Brief:
Going through the entries below, find how many lines hold "left", then give that number alone.
===== Given data
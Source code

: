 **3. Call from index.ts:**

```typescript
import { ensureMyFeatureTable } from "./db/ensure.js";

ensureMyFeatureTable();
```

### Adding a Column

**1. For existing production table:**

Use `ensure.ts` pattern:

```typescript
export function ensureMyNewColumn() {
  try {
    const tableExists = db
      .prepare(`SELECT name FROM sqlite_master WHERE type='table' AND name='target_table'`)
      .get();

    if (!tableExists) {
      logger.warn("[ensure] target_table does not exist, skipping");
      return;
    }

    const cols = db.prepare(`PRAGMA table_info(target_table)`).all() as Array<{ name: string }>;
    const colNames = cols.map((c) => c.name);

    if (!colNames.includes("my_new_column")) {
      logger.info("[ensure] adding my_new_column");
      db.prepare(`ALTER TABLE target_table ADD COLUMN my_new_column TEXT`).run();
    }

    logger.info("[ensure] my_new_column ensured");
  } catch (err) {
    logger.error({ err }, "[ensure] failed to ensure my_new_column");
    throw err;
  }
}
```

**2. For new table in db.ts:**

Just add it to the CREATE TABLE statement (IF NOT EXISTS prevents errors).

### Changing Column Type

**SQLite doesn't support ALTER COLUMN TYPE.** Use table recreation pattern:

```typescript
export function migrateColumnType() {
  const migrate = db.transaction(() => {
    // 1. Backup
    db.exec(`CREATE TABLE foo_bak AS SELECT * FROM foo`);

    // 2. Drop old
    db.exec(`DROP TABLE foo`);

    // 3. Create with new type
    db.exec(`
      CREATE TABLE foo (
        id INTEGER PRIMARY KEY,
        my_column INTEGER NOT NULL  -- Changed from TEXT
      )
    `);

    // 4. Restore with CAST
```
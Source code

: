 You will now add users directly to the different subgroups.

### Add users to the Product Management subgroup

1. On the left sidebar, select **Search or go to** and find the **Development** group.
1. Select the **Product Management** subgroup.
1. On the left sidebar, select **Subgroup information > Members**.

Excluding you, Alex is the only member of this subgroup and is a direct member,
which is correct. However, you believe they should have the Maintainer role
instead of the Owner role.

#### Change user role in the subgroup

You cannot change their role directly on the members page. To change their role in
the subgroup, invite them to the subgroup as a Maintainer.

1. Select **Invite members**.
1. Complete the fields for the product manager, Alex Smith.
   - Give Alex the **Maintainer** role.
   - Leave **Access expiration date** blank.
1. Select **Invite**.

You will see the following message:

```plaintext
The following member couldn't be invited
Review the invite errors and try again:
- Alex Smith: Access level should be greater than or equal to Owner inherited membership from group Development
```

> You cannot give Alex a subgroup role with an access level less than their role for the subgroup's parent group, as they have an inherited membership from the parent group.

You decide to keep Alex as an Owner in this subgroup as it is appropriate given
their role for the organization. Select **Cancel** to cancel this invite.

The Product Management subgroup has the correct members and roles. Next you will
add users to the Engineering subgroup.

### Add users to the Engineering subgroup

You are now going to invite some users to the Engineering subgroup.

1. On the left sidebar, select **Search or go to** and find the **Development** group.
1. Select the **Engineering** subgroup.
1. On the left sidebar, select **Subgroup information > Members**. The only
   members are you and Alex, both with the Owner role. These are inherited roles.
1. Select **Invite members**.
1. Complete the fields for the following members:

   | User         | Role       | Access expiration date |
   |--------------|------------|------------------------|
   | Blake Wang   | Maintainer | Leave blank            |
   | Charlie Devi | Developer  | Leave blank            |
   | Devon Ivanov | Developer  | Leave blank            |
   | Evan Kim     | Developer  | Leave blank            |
==========
Problem solution:
4